WHAT THE TASK REQUIRES> Look through the material and copy each line holding "changes".

(DATA PROVIDED)

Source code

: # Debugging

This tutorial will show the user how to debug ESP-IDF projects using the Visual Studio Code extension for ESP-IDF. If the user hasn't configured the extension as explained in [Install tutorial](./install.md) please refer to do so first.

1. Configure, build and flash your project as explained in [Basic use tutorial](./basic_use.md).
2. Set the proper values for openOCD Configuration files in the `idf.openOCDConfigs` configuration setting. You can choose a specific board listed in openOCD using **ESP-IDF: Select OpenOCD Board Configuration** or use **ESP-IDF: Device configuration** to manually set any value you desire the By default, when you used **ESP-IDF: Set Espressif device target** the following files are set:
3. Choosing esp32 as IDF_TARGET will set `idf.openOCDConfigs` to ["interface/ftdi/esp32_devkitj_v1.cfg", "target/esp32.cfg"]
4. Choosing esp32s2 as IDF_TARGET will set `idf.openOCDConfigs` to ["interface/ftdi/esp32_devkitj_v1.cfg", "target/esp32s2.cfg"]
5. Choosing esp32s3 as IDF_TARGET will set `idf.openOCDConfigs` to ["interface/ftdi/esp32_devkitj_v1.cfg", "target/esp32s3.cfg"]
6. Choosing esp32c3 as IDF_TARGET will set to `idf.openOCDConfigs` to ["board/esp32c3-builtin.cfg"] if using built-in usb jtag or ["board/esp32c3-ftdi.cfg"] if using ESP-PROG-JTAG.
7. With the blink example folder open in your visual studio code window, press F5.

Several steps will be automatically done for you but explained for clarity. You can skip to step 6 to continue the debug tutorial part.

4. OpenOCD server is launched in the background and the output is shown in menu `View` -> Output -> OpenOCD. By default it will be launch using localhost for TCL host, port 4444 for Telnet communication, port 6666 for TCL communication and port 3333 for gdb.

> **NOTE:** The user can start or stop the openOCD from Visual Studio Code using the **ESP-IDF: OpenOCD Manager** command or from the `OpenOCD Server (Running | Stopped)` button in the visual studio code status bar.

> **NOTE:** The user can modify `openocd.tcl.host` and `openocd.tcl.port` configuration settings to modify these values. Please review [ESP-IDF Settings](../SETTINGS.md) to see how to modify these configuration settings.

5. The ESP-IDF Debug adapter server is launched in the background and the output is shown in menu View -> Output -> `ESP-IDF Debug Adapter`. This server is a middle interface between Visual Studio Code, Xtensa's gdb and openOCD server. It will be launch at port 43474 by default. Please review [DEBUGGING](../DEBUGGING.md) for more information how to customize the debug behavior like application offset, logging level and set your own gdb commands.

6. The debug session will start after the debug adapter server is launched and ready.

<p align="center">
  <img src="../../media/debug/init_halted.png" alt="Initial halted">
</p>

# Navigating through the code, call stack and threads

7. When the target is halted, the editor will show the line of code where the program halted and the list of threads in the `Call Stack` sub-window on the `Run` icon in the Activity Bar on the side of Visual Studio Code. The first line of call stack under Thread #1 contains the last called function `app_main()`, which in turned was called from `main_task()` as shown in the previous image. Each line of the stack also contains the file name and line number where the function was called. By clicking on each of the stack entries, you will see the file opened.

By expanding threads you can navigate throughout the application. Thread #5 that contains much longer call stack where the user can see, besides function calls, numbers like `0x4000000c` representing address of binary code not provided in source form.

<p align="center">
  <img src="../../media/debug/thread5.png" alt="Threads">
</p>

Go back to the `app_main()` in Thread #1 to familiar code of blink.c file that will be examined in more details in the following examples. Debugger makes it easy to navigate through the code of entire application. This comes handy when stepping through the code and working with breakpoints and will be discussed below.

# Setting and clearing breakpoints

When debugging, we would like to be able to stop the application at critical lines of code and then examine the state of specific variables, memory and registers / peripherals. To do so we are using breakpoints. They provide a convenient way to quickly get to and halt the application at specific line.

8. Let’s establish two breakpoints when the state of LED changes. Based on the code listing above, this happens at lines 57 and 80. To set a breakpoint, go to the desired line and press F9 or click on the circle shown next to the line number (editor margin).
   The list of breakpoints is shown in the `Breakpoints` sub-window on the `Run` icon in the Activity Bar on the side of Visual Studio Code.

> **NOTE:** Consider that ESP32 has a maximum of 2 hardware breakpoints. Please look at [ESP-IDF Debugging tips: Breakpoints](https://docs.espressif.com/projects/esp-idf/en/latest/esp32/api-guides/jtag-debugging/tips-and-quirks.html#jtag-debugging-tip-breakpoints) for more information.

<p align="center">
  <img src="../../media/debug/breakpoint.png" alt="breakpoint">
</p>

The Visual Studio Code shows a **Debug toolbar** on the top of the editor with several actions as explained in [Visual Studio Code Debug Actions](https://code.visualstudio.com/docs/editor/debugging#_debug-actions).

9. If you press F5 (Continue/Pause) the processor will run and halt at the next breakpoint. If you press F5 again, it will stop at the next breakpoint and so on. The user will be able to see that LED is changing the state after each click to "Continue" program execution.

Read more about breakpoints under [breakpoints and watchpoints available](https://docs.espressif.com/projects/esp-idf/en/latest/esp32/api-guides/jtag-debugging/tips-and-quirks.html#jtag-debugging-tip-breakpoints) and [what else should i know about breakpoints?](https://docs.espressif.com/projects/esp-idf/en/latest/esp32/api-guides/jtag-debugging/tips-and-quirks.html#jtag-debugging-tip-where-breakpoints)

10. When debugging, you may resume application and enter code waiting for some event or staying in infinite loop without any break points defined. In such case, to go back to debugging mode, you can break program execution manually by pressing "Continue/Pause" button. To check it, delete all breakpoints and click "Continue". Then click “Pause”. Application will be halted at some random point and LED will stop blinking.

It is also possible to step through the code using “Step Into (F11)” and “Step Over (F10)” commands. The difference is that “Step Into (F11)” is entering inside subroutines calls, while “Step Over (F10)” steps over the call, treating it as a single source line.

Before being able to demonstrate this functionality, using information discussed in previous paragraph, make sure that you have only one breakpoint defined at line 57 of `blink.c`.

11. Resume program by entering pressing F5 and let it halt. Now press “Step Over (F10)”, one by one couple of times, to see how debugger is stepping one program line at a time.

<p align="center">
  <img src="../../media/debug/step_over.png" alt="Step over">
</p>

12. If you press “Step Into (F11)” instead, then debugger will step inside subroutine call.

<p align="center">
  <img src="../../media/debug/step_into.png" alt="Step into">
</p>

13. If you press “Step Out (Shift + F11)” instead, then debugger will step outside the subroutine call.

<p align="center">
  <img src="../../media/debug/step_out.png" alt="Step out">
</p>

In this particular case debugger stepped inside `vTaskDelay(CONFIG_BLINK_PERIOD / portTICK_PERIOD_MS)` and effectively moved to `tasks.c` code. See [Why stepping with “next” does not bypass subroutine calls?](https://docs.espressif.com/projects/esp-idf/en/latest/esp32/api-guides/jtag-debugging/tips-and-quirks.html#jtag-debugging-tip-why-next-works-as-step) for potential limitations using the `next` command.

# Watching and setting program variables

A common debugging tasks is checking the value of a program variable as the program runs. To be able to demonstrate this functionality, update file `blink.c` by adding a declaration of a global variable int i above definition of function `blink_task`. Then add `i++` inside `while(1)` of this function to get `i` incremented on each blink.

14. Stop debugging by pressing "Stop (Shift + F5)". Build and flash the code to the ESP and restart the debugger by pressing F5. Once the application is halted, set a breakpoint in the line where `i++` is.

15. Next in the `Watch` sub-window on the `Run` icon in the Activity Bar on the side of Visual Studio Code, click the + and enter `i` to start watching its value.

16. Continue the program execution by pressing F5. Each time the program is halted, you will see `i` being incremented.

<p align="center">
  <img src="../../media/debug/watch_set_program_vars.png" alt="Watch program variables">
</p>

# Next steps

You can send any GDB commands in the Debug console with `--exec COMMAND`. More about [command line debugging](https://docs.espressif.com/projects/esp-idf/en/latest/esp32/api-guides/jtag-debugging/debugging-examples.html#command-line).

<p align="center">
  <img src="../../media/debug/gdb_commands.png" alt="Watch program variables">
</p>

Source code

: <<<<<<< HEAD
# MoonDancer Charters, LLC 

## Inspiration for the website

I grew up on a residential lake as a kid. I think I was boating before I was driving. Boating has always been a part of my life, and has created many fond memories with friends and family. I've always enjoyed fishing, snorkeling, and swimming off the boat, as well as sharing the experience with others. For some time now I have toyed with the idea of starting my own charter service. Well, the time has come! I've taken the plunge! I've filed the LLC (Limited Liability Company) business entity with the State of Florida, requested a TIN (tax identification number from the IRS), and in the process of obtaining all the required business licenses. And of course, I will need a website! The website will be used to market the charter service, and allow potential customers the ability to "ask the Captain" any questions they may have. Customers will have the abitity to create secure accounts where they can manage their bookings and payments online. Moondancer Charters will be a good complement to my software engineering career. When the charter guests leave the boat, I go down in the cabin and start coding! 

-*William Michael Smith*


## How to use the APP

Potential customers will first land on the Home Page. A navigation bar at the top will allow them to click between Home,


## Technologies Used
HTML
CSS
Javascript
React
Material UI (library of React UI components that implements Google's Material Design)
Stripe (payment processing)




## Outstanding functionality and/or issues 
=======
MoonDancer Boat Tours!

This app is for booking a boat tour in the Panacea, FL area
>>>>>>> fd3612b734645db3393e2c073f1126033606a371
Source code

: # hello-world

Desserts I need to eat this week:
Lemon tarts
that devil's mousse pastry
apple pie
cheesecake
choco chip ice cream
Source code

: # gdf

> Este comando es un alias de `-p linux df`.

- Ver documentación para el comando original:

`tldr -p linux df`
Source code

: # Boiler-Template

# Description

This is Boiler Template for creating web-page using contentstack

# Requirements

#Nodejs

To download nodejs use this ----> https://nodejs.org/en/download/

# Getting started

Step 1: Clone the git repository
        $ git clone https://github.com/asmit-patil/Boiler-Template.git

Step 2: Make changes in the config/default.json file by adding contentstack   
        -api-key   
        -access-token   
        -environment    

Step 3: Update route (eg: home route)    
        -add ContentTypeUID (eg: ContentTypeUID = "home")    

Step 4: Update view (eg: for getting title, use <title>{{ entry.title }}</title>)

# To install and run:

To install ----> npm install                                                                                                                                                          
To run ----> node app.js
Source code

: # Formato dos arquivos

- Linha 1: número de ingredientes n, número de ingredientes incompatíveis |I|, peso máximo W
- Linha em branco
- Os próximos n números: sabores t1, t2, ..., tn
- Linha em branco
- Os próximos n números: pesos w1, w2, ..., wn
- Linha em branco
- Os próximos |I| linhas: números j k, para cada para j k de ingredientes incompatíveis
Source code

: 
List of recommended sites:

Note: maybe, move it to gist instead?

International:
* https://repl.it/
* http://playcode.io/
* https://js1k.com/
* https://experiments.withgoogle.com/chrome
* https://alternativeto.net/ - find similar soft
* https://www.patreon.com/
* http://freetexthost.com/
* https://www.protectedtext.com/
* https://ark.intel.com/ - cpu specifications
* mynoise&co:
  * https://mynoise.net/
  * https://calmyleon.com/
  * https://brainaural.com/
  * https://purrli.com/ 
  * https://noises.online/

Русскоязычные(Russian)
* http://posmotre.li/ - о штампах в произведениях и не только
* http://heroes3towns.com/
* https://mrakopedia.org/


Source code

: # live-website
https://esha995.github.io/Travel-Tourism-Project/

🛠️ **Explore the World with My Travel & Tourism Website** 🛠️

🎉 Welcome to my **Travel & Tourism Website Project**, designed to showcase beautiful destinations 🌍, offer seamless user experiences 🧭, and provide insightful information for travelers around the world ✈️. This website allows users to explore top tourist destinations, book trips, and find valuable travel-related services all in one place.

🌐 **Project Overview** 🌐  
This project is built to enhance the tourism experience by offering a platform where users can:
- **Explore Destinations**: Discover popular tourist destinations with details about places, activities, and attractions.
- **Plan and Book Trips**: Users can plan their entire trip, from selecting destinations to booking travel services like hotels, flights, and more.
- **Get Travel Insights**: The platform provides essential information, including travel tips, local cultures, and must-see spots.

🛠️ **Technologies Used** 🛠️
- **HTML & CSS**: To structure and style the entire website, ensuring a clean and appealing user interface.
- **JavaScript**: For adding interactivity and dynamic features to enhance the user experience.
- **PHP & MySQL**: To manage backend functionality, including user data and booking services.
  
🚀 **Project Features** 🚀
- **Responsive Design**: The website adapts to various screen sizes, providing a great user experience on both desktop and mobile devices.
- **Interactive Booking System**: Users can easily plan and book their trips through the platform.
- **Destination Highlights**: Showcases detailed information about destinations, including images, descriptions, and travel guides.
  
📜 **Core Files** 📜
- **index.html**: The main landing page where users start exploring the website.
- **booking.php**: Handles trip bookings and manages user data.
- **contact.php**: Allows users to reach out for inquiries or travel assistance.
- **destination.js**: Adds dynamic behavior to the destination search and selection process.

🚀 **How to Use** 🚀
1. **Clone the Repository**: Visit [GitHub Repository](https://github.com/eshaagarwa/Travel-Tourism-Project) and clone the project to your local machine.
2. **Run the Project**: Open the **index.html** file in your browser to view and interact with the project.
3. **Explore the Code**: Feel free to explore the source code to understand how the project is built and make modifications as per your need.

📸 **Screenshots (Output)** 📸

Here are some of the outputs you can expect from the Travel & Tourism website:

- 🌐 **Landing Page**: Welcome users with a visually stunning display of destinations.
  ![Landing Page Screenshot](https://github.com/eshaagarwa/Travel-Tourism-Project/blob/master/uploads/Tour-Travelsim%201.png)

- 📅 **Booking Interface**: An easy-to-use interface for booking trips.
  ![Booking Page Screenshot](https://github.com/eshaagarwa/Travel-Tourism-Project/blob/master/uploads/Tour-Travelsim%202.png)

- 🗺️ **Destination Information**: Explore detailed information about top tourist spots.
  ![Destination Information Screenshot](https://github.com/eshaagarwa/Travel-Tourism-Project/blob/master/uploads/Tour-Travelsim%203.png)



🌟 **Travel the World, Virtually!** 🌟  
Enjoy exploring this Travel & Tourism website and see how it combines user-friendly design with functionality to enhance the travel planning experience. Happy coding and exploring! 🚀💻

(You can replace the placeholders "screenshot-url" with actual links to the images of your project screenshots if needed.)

(End DATA PROVIDED)

FINAL ANSWER>
8. Let’s establish two breakpoints when the state of LED changes. Based on the code listing above, this happens at lines 57 and 80. To set a breakpoint, go to the desired line and press F9 or click on the circle shown next to the line number (editor margin).
Step 2: Make changes in the config/default.json file by adding contentstack   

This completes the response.